Marta Morocho, a mother of six in Sunset Park, and an immigrant from Equador said she devoted herself to learning all the tasks her husband, Leonel Morocho, a sous chef at Windows on the World who died at age 36 (with his sister, Blanca, another of the restaurant's employees), performed to keep the family going.

"I needed to learn everything," she recalled.

She learned how to drive, how to obtain green cards (she became a citizen three years ago), how to handle tricky home repairs and difficult tenants. Then she learned "to enjoy the life" because it can disappear at any time.

Monica Morocho, 26, Leonel Morocho's daughter, decided to pay homage to her relentlessly hard-working father, by perservering, as he had, despite adversities. "I hope to make him proud," she explained. "You have to be strong and keep on going."

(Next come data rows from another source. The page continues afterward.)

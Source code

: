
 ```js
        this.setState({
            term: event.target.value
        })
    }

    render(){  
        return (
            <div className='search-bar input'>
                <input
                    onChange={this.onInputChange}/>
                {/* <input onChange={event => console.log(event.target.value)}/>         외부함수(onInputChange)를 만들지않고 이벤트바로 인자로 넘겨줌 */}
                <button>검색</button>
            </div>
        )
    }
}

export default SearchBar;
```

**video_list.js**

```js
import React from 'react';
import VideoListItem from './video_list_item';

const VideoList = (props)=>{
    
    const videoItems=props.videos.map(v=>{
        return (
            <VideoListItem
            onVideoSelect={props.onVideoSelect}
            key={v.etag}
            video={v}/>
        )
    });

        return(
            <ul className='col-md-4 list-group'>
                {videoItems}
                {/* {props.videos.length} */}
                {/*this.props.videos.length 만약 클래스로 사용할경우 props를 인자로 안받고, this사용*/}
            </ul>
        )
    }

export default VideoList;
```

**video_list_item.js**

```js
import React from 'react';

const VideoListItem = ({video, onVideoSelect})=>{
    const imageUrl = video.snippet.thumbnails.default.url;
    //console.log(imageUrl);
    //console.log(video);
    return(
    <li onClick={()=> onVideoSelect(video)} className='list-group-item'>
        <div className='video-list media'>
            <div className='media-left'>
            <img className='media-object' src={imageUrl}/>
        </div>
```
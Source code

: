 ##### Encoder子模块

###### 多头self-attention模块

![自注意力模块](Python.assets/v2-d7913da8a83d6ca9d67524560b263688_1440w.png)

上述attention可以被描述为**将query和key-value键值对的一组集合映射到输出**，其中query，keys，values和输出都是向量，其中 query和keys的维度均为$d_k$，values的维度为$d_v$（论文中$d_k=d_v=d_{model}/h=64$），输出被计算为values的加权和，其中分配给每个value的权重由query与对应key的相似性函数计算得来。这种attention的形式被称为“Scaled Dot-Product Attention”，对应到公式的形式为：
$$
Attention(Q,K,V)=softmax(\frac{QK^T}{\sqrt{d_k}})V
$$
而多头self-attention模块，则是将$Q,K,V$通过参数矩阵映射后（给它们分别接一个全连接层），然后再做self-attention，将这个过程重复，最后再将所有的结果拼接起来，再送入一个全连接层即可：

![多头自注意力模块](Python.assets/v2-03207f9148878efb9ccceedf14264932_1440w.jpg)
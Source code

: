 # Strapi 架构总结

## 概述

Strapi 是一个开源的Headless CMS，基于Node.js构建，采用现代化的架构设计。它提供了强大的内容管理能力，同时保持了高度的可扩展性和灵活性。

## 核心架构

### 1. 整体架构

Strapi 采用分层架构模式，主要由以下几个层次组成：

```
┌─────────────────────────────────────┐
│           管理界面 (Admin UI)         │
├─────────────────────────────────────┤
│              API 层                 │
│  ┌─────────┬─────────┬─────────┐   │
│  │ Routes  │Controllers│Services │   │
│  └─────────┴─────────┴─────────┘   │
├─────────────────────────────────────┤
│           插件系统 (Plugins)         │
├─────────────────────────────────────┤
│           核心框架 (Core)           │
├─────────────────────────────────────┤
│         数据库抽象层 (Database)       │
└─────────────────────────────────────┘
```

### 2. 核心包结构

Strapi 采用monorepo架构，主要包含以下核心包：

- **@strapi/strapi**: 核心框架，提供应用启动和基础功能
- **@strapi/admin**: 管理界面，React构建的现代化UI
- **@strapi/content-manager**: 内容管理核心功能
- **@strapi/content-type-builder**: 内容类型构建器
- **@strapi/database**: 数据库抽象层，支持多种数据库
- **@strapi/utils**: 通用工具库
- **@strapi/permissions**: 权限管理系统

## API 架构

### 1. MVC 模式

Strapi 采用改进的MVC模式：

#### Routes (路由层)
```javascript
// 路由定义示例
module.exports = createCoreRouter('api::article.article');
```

"I had two little kids at the time and I couldn't roll up in a ball," recalled Suzanne Tinley, 56, a sales manager, who was living in Tribeca on 9/11 and watched Tower One pancake knowing that her brother, Michael Tinley, 56, a vice-president of Marsh & McLennan from Dallas, was inside.

Tinley underwent Eye Movement Desensitization and Reprocessing psychotherapy, a treatment developed specifically to help trauma victims.

"It was helpful," she recalled. "It gave me the chance to forgive myself: You always wish you could have done more," to save your loved one, said Tinley, who now lives in Chappaqua.

David Brace, 75, of Stapleton, S.I., continued in his clerical job for 15 months after his wife, Sandra Conaty Brace, 60, an administrative assistant at Risk Insurance Solutions, was killed.

"What sustained me was carpooling with my foreman. I had someone to talk to in the darkness," recalled Brace, who is now retired from his clerical job at a gas company.

A manager who helped him sort out the painful task of what to do with his wife's remains was also a comfort. Eight cats, a model train set and a new bicycle keep him busy. But what most salved Brace's grief was volunteering for Meals on Wheels and visiting elderly people who had not had his good fortune in aging with vigor.

"It gets me the hell out of the damn house and out on the street. Everything else about my life is worthless except that," said Brace. Seeing how others meet the challenges of cancer, macular degeneration and frailty gets his mind off his own loss.

This year Brace won't go to the Memorial to hear the reading of his wife's name because his Meals on Wheels clients are looking forward to his Wednesday visit. "I want to move on and not stay immersed," Brace explained. "It's been 12 years. It's time to let it go a little bit."